====== INFORMATION SUPPLIED ======
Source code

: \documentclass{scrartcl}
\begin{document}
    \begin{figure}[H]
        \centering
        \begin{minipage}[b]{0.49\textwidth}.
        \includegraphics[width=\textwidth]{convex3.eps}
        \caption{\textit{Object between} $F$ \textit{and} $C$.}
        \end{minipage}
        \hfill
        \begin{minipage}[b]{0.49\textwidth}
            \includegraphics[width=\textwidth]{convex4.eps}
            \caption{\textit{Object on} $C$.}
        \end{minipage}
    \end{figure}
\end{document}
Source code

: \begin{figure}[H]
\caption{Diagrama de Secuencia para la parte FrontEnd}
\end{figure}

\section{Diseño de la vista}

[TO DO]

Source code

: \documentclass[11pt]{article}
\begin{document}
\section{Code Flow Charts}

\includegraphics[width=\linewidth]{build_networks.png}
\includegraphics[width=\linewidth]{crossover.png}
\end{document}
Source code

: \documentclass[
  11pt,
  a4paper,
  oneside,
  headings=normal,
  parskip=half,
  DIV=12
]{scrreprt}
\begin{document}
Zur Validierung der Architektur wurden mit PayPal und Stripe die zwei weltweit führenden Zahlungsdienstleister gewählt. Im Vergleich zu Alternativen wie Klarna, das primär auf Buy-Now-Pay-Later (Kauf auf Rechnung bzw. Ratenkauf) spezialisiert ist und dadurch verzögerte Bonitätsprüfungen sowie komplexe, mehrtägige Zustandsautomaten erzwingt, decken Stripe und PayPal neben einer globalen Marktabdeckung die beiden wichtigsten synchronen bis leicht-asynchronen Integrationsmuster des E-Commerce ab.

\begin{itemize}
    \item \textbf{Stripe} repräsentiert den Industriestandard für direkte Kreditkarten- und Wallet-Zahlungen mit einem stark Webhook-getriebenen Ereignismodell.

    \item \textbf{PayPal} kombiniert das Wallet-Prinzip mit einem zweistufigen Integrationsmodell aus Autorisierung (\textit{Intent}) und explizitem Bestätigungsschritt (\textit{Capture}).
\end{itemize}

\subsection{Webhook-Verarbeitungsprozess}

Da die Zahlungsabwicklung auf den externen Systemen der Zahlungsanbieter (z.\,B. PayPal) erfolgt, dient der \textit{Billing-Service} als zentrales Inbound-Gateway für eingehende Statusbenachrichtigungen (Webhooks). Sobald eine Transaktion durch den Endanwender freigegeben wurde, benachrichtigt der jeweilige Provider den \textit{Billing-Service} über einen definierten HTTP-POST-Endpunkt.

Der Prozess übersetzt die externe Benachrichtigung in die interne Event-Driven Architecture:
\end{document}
======
WHAT YOU NEED TO DO:
Report every line in the data that holds "caption", copying each one.

RESULT:
        \caption{\textit{Object between} $F$ \textit{and} $C$.}
            \caption{\textit{Object on} $C$.}
\caption{Diagrama de Secuencia para la parte FrontEnd}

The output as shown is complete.